■ **Exercise objective**: Your reply should consist of the listing, copied exactly.

■ **Supplied data**:
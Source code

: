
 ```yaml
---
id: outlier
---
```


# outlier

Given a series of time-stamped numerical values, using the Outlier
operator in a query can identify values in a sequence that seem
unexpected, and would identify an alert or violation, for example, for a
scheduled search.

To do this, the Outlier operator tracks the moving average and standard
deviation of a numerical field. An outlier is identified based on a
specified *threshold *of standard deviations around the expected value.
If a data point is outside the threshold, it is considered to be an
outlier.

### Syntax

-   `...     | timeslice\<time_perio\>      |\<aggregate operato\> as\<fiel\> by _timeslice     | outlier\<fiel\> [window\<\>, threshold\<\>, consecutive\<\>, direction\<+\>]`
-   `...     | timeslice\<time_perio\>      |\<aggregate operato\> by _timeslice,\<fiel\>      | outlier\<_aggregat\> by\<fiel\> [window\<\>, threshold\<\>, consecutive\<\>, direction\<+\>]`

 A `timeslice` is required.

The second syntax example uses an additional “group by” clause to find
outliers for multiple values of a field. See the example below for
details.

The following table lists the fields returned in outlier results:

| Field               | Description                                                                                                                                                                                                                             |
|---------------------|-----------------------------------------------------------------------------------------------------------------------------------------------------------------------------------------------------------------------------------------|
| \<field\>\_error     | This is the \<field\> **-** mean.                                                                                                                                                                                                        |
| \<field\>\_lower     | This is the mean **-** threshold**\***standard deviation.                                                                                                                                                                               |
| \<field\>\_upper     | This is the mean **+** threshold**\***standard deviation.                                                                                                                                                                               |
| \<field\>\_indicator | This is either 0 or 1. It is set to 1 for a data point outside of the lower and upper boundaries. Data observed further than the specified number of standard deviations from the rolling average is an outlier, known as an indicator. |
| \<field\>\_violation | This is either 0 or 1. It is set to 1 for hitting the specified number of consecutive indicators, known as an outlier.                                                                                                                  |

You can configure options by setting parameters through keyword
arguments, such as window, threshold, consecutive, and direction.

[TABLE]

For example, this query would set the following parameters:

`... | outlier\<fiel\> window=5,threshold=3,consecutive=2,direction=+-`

■ **Exercise solution**:
Source code

:
 ```yaml
---
id: outlier
---
```


# outlier

Given a series of time-stamped numerical values, using the Outlier
operator in a query can identify values in a sequence that seem
unexpected, and would identify an alert or violation, for example, for a
scheduled search.

To do this, the Outlier operator tracks the moving average and standard
deviation of a numerical field. An outlier is identified based on a
specified *threshold *of standard deviations around the expected value.
If a data point is outside the threshold, it is considered to be an
outlier.

### Syntax

-   `...     | timeslice\<time_perio\>      |\<aggregate operato\> as\<fiel\> by _timeslice     | outlier\<fiel\> [window\<\>, threshold\<\>, consecutive\<\>, direction\<+\>]`
-   `...     | timeslice\<time_perio\>      |\<aggregate operato\> by _timeslice,\<fiel\>      | outlier\<_aggregat\> by\<fiel\> [window\<\>, threshold\<\>, consecutive\<\>, direction\<+\>]`

 A `timeslice` is required.

The second syntax example uses an additional “group by” clause to find
outliers for multiple values of a field. See the example below for
details.

The following table lists the fields returned in outlier results:

| Field               | Description                                                                                                                                                                                                                             |
|---------------------|-----------------------------------------------------------------------------------------------------------------------------------------------------------------------------------------------------------------------------------------|
| \<field\>\_error     | This is the \<field\> **-** mean.                                                                                                                                                                                                        |
| \<field\>\_lower     | This is the mean **-** threshold**\***standard deviation.                                                                                                                                                                               |
| \<field\>\_upper     | This is the mean **+** threshold**\***standard deviation.                                                                                                                                                                               |
| \<field\>\_indicator | This is either 0 or 1. It is set to 1 for a data point outside of the lower and upper boundaries. Data observed further than the specified number of standard deviations from the rolling average is an outlier, known as an indicator. |
| \<field\>\_violation | This is either 0 or 1. It is set to 1 for hitting the specified number of consecutive indicators, known as an outlier.                                                                                                                  |

You can configure options by setting parameters through keyword
arguments, such as window, threshold, consecutive, and direction.

[TABLE]

For example, this query would set the following parameters:

`... | outlier\<fiel\> window=5,threshold=3,consecutive=2,direction=+-`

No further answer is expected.